§ WHAT IS NEEDED
Lift out all lines below that contain "them".

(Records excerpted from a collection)
+===+

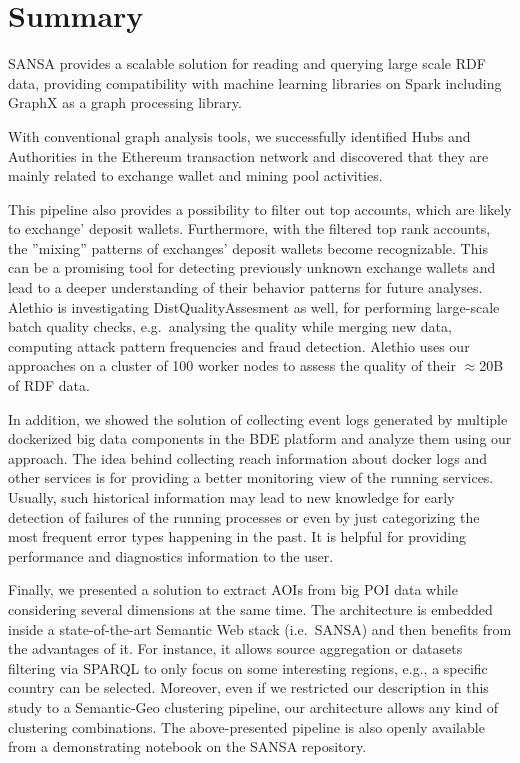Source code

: \section{Summary}
SANSA provides a scalable solution for reading and querying large scale \gls{RDF} data, providing compatibility with machine learning libraries on Spark including GraphX as a graph processing library.

With conventional graph analysis tools, we successfully identified Hubs and Authorities in the Ethereum transaction network and discovered that they are mainly related to exchange wallet and mining pool activities.

This pipeline also provides a possibility to filter out top accounts, which are likely to exchange' deposit wallets. 
Furthermore, with the filtered top rank accounts, the ''mixing'' patterns of exchanges' deposit wallets become recognizable. 
This can be a promising tool for detecting previously unknown exchange wallets and lead to a deeper understanding of their behavior patterns for future analyses.
Alethio is investigating DistQualityAssesment as well, for performing large-scale batch quality checks, e.g.~analysing the quality while merging new data, computing attack pattern frequencies and fraud detection. 
Alethio uses our approaches on a cluster of 100 worker nodes to assess the quality of their $\approx$20B of \gls{RDF} data.

In addition, we showed the solution of collecting event logs generated by multiple dockerized big data components in the BDE platform and analyze them using our approach.
The idea behind collecting reach information about docker logs and other services is for providing a better monitoring view of the running services.
Usually, such historical information may lead to new knowledge for early detection of failures of the running processes or even by just categorizing the most frequent error types happening in the past.
It is helpful for providing performance and diagnostics information to the user.

Finally, we presented a solution to extract \gls{AOI}s from big \gls{POI} data while considering several dimensions at the same time. The architecture is embedded inside a state-of-the-art Semantic Web stack (i.e.~SANSA) and then benefits from the advantages of it. For instance, it allows source aggregation or datasets filtering via \gls{SPARQL} to only focus on some interesting regions, e.g., a specific country can be selected. 
Moreover, even if we restricted our description in this study to a Semantic-Geo clustering pipeline, our architecture allows any kind of clustering combinations.
The above-presented pipeline is also openly available from a demonstrating notebook on the SANSA repository.
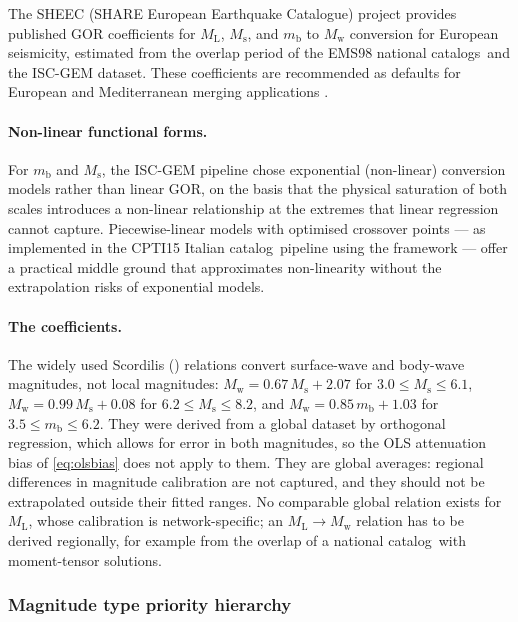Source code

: \documentclass[12pt]{article}
\newcommand{\catalog}{catalog}
\newcommand{\catalogs}{catalogs}
\begin{document}
The SHEEC (SHARE European Earthquake Catalogue) project \citep{Grunthal2016}
provides published GOR coefficients for $M_\mathrm{L}$, $M_\mathrm{s}$, and
$m_\mathrm{b}$ to $M_\mathrm{w}$ conversion for European seismicity, estimated
from the overlap period of the EMS98 national \catalogs\ and the ISC-GEM
dataset.  These coefficients are recommended as defaults for European and
Mediterranean merging applications \citep{Grunthal2016}.

\paragraph{Non-linear functional forms.}
For $m_\mathrm{b}$ and $M_\mathrm{s}$, the ISC-GEM pipeline
\citep{ISCGEM2018} chose exponential (non-linear) conversion models rather than
linear GOR, on the basis that the physical saturation of both scales introduces
a non-linear relationship at the extremes that linear regression cannot capture.
Piecewise-linear models with optimised crossover points — as implemented in
the CPTI15 Italian \catalog\ pipeline using the \citet{Gasperini2012} framework
— offer a practical middle ground that approximates non-linearity without the
extrapolation risks of exponential models.

\paragraph{The \citet{Scordilis2006} coefficients.}
The widely used Scordilis (\citeyear{Scordilis2006}) relations convert
surface-wave and body-wave magnitudes, not local magnitudes:
$M_\mathrm{w} = 0.67\,M_\mathrm{s} + 2.07$ for $3.0 \leq M_\mathrm{s} \leq 6.1$,
$M_\mathrm{w} = 0.99\,M_\mathrm{s} + 0.08$ for $6.2 \leq M_\mathrm{s} \leq 8.2$,
and $M_\mathrm{w} = 0.85\,m_\mathrm{b} + 1.03$ for
$3.5 \leq m_\mathrm{b} \leq 6.2$.  They were derived from a global dataset by
orthogonal regression, which allows for error in both magnitudes, so the OLS
attenuation bias of \eqref{eq:olsbias} does not apply to them.  They are global
averages: regional differences in magnitude calibration are not captured, and
they should not be extrapolated outside their fitted ranges.  No comparable
global relation exists for $M_\mathrm{L}$, whose calibration is network-specific;
an $M_\mathrm{L} \to M_\mathrm{w}$ relation has to be derived regionally, for
example from the overlap of a national \catalog\ with moment-tensor solutions.

\subsubsection{Magnitude type priority hierarchy}
\label{sec:maghierarchy}
\end{document}
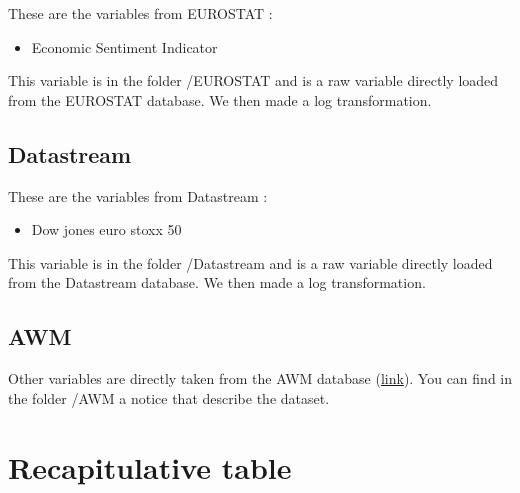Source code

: \documentclass[11pt,a4paper]{article}
\begin{document}
These are the variables from EUROSTAT :
\begin{itemize}
\item Economic Sentiment Indicator
\end{itemize}

\vspace{0.5cm}

This variable is in the folder /EUROSTAT and is a raw variable directly loaded from the EUROSTAT database. We then made a log transformation. 

\subsection{Datastream}

These are the variables from Datastream :
\begin{itemize}
\item Dow jones euro stoxx 50
\end{itemize}

\vspace{0.5cm}

This variable is in the folder /Datastream and is a raw variable directly loaded from the Datastream database. We then made a log transformation. 


\subsection{AWM}

Other variables are directly taken from the AWM database (\href{http://www.eabcn.org/page/area-wide-model}{link}). You can find in the folder /AWM a notice that describe the dataset. 



\section{Recapitulative table}
\end{document}
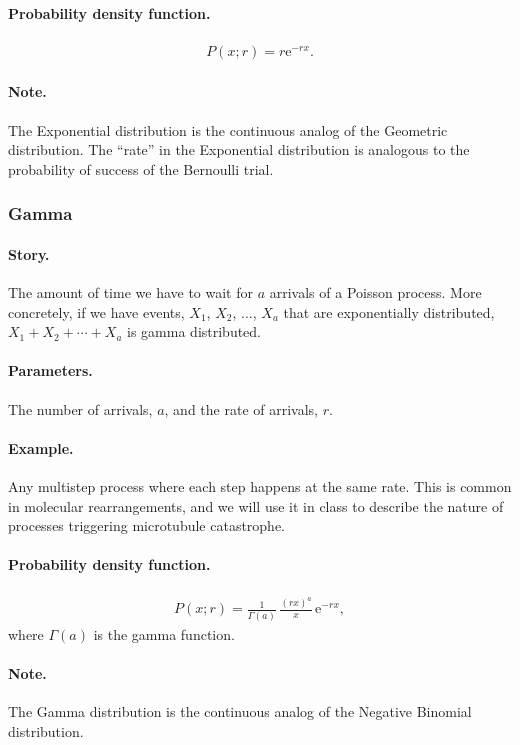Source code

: \paragraph{Probability density function.}
\begin{align}
P(x;r) = r \mathrm{e}^{-rx}.
\end{align}
\paragraph{Note.} The Exponential distribution is the continuous
analog of the Geometric distribution.  The ``rate'' in the Exponential
distribution is analogous to the probability of success of the
Bernoulli trial.


\subsubsection{Gamma}
\paragraph{Story.} The amount of time we have to wait for $a$ arrivals
of a Poisson process.  More concretely, if we have events, $X_1$,
$X_2$, $\ldots$, $X_a$ that are exponentially distributed,
$X_1 + X_2 + \cdots + X_a$ is gamma distributed.
\paragraph{Parameters.} The number of arrivals, $a$, and the rate of
arrivals, $r$.
\paragraph{Example.} Any multistep process where each step happens at
the same rate.  This is common in molecular rearrangements, and we
will use it in class to describe the nature of processes triggering
microtubule catastrophe.
\paragraph{Probability density function.}
\begin{align}
P(x;r) = \frac{1}{\Gamma(a)}\,\frac{(rx)^a}{x}\,\mathrm{e}^{-rx},
\end{align}
where $\Gamma(a)$ is the gamma function.
\paragraph{Note.} The Gamma distribution is the continuous
analog of the Negative Binomial distribution.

+===+

§ RESPONSE AREA
In addition, we showed the solution of collecting event logs generated by multiple dockerized big data components in the BDE platform and analyze them using our approach.
attenuation bias of \eqref{eq:olsbias} does not apply to them.  They are global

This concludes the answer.